From a bookstore entrepreneur to a researcher
Mahdi Pourakbari Kasmaei, who started as an Assistant Professor at the Aalto University Department of Electrical Engineering in April, wants to build an encouraging and international cooperation network. He says that developing a carbon-free future relies on a multi-disciplinary concept that asks for closer collaboration of researchers from different sectors.
What are you researching and why?
I study power and energy system modeling. I am interested in investigating the effects of radical transition toward a carbon-free future on the energy system modeling (including planning, operation, and maintenance), energy market, and social welfare.
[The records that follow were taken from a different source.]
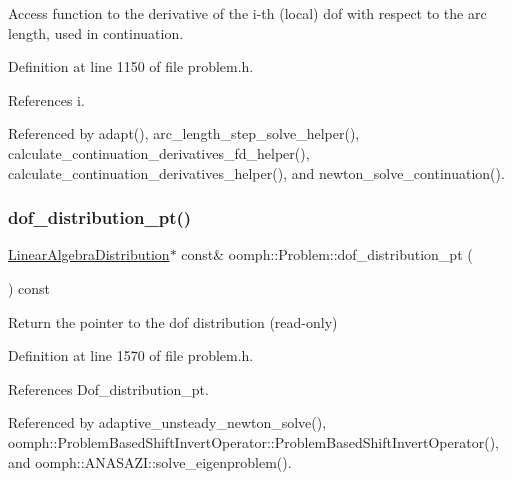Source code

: Access function to the derivative of the i-\/th (local) dof with respect to the arc length, used in continuation. 



Definition at line 1150 of file problem.\+h.



References i.



Referenced by adapt(), arc\+\_\+length\+\_\+step\+\_\+solve\+\_\+helper(), calculate\+\_\+continuation\+\_\+derivatives\+\_\+fd\+\_\+helper(), calculate\+\_\+continuation\+\_\+derivatives\+\_\+helper(), and newton\+\_\+solve\+\_\+continuation().

\mbox{\label{classoomph_1_1Problem_a17a5a4886c4213422179fe8346336a4e}} 
\subsubsection{\texorpdfstring{dof\+\_\+distribution\+\_\+pt()}{dof\_distribution\_pt()}}
{\footnotesize\ttfamily \hyperlink{classoomph_1_1LinearAlgebraDistribution}{Linear\+Algebra\+Distribution}$\ast$ const\& oomph\+::\+Problem\+::dof\+\_\+distribution\+\_\+pt (\begin{DoxyParamCaption}{ }\end{DoxyParamCaption}) const\hspace{0.3cm}{\ttfamily [inline]}}



Return the pointer to the dof distribution (read-\/only) 



Definition at line 1570 of file problem.\+h.



References Dof\+\_\+distribution\+\_\+pt.



Referenced by adaptive\+\_\+unsteady\+\_\+newton\+\_\+solve(), oomph\+::\+Problem\+Based\+Shift\+Invert\+Operator\+::\+Problem\+Based\+Shift\+Invert\+Operator(), and oomph\+::\+A\+N\+A\+S\+A\+Z\+I\+::solve\+\_\+eigenproblem().

\mbox{\label{classoomph_1_1Problem_a9b6926d906bedf6adfeed6872d3fd3a8}}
Developing a carbon-free future relies on a multi-disciplinary concept that asks for closer collaboration of researchers from different sectors, such as transport, buildings, agriculture, non-ETS industry and waste, etc., to propose a welcoming infrastructure for different parties in contributing to this ambitious goal. If each sector solely strives to reach the carbon-free ambitious goal and neglects the interdependency with other energy sectors, the whole idea just remains as a big beautiful partly-achievable dream for life.
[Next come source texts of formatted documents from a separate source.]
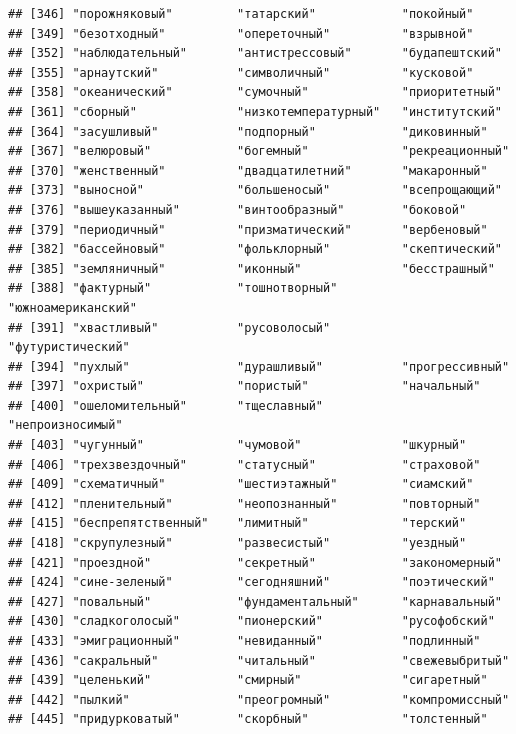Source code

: \documentclass[11pt]{article}\usepackage[]{graphicx}\usepackage[]{color}
\makeatletter
\newenvironment{kframe}{%
 \def\at@end@of@kframe{}%
 \ifinner\ifhmode%
  \def\at@end@of@kframe{\end{minipage}}%
  \begin{minipage}{\columnwidth}%
 \fi\fi%
 \def\FrameCommand##1{\hskip\@totalleftmargin \hskip-\fboxsep
 \colorbox{shadecolor}{##1}\hskip-\fboxsep
     \hskip-\linewidth \hskip-\@totalleftmargin \hskip\columnwidth}%
 \MakeFramed {\advance\hsize-\width
   \@totalleftmargin\z@ \linewidth\hsize
   \@setminipage}}%
 {\par\unskip\endMakeFramed%
 \at@end@of@kframe}
\newenvironment{knitrout}{}{} %
\makeatother
\begin{document}
\begin{knitrout}
\begin{kframe}
\begin{verbatim}
## [346] "порожняковый"         "татарский"            "покойный"            
## [349] "безотходный"          "опереточный"          "взрывной"            
## [352] "наблюдательный"       "антистрессовый"       "будапештский"        
## [355] "арнаутский"           "символичный"          "кусковой"            
## [358] "океанический"         "сумочный"             "приоритетный"        
## [361] "сборный"              "низкотемпературный"   "институтский"        
## [364] "засушливый"           "подпорный"            "диковинный"          
## [367] "велюровый"            "богемный"             "рекреационный"       
## [370] "женственный"          "двадцатилетний"       "макаронный"          
## [373] "выносной"             "большеносый"          "всепрощающий"        
## [376] "вышеуказанный"        "винтообразный"        "боковой"             
## [379] "периодичный"          "призматический"       "вербеновый"          
## [382] "бассейновый"          "фольклорный"          "скептический"        
## [385] "земляничный"          "иконный"              "бесстрашный"         
## [388] "фактурный"            "тошнотворный"         "южноамериканский"    
## [391] "хвастливый"           "русоволосый"          "футуристический"     
## [394] "пухлый"               "дурашливый"           "прогрессивный"       
## [397] "охристый"             "пористый"             "начальный"           
## [400] "ошеломительный"       "тщеславный"           "непроизносимый"      
## [403] "чугунный"             "чумовой"              "шкурный"             
## [406] "трехзвездочный"       "статусный"            "страховой"           
## [409] "схематичный"          "шестиэтажный"         "сиамский"            
## [412] "пленительный"         "неопознанный"         "повторный"           
## [415] "беспрепятственный"    "лимитный"             "терский"             
## [418] "скрупулезный"         "развесистый"          "уездный"             
## [421] "проездной"            "секретный"            "закономерный"        
## [424] "сине-зеленый"         "сегодняшний"          "поэтический"         
## [427] "повальный"            "фундаментальный"      "карнавальный"        
## [430] "сладкоголосый"        "пионерский"           "русофобский"         
## [433] "эмиграционный"        "невиданный"           "подлинный"           
## [436] "сакральный"           "читальный"            "свежевыбритый"       
## [439] "целенький"            "смирный"              "сигаретный"          
## [442] "пылкий"               "преогромный"          "компромиссный"       
## [445] "придурковатый"        "скорбный"             "толстенный"          

\end{verbatim}
\end{kframe}
\end{knitrout}
\end{document}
How did you become a researcher?
When I started the B.Sc. program, I only wanted to be a successful engineer and find a good job. In the middle of my journey, I visited an international book exhibition that ignited the idea of opening a bookshop, and yes, I opened a bookshop with two friends of mine. As an advantage, I had access to all different books from which I could learn a topic from various sources and challenge myself with solving many different problems. Still, I wanted to find a good job in a pioneer company to practice whatever I learned in the university and also keep the bookshop open; sometimes, life doesn’t go as you dreamed and planned, so for some reasons, I decided to close the bookshop. I think this was the starting point of a big change in my life. I took some advice from my family “pursue a Master’s degree”. So, I started my M.Sc. with a new goal “to obtain some practical experiences”.
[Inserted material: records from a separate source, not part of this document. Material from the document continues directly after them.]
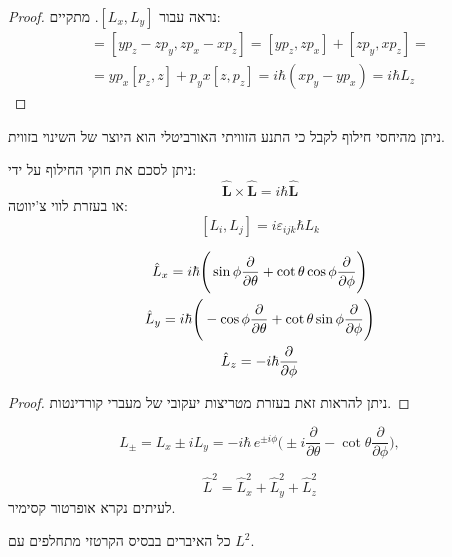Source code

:\documentclass{tstextbook}
\begin{document}
\begin{proof}
נראה עבור \([L_{x},L_{y}]\). מתקיים:
\begin{gather*}[L_{x},L_{y}]=[y p_{z}-z p_{y},z p_{x}-x p_{z}]=\left[y p_{z},z p_{x}\right]+\left[z p_{y},x p_{z}\right]=\\=y p_{x}[p_{z},z]+p_{y}x[z,p_{z}]=i\hbar(x p_{y}-y p_{x})=i\hbar L_{z} 
\end{gather*}

\end{proof}
\begin{corollary}
ניתן מהיחסי חילוף לקבל כי התנע הזוויתי האורביטלי הוא היוצר של השינוי בזווית.

\end{corollary}
\begin{remark}
ניתן לסכם את חוקי החילוף על ידי:
$$\hat{\mathbf{L}}\times\hat{\mathbf{L}}=i\hbar\hat{\mathbf{L}}$$
או בעזרת לווי צ'יווטה:
$$[L_{i},L_{j}]=i\varepsilon_{i j k}\hbar L_{k}$$

\end{remark}
\begin{proposition}
\begin{gather*}\hat{L}_{x}=i\hbar\Bigg(\sin\phi\frac{\partial}{\partial\theta}+\cot\theta\cos\phi\frac{\partial}{\partial\phi}\Bigg)\\\hat{L}_{y}=i\hbar\Bigg{(}-\cos\phi\frac{\partial}{\partial\theta}+\cot\theta\sin\phi\frac{\partial}{\partial\phi}\Bigg{)}\\\hat{L}_{z}=-i\hbar\frac{\partial}{\partial\phi} 
\end{gather*}

\end{proposition}
\begin{proof}
ניתן להראות זאת בעזרת מטריצות יעקובי של מעברי קורדינטות.

\end{proof}
\begin{proposition}
$$L_{\pm}=L_{x}\pm i L_{y}=-i\hbar\,e^{\pm i\phi}\Big(\pm i\frac{\partial}{\partial\theta}-\cot\theta\frac{\partial}{\partial\phi}\Big),$$

\end{proposition}
\begin{definition}
$$\hat{L}^{2}=\hat{L}_{x}^{2}+\hat{L}_{y}^{2}+\hat{L}_{z}^{2}$$
לעיתים נקרא אופרטור קסימיר.

\end{definition}
\begin{proposition}
כל האיברים בבסיס הקרטזי מתחלפים עם \(L^{2}\).

\end{proposition}
\end{document}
At that time, there was an opportunity to propose idea to some companies, and I prepared a mini practical project in line with my academic research project for a distribution company. As the time was flying and I was closer to my defense, I was getting more and more interested in doing research. Two years after my M.Sc. and already finalizing the third practical project, which was a renewable energy-based project, I decided to get some international experiences, so I started my Ph.D. in Brazil, where I learned how to become a better researcher. Indeed, studying in different subfields of Electrical Engineering during my B.Sc. (Electronics), M.Sc. (Control Engineering), and Ph.D. (Power System Engineering) helps me a lot to enjoy expanding some practical ideas. Before starting my postdoc in 2017 at Aalto that was, among all, a great experience for me to learn the high importance of doing multi-disciplinary research, I have had the chance to be a postdoctoral researcher in Brazil, and a Visiting researcher in Spain.
Why I am a researcher thanks goes to my parents. I never wanted to participate and go to school, instead, I always wanted to listen to music and play the violin. My parents tried really hard to keep me motivated such that I have always been among the top three students in the class. As you see, it was mostly a coincidence that now I am here as a researcher and occasionally playing my violin, it could be the other way around.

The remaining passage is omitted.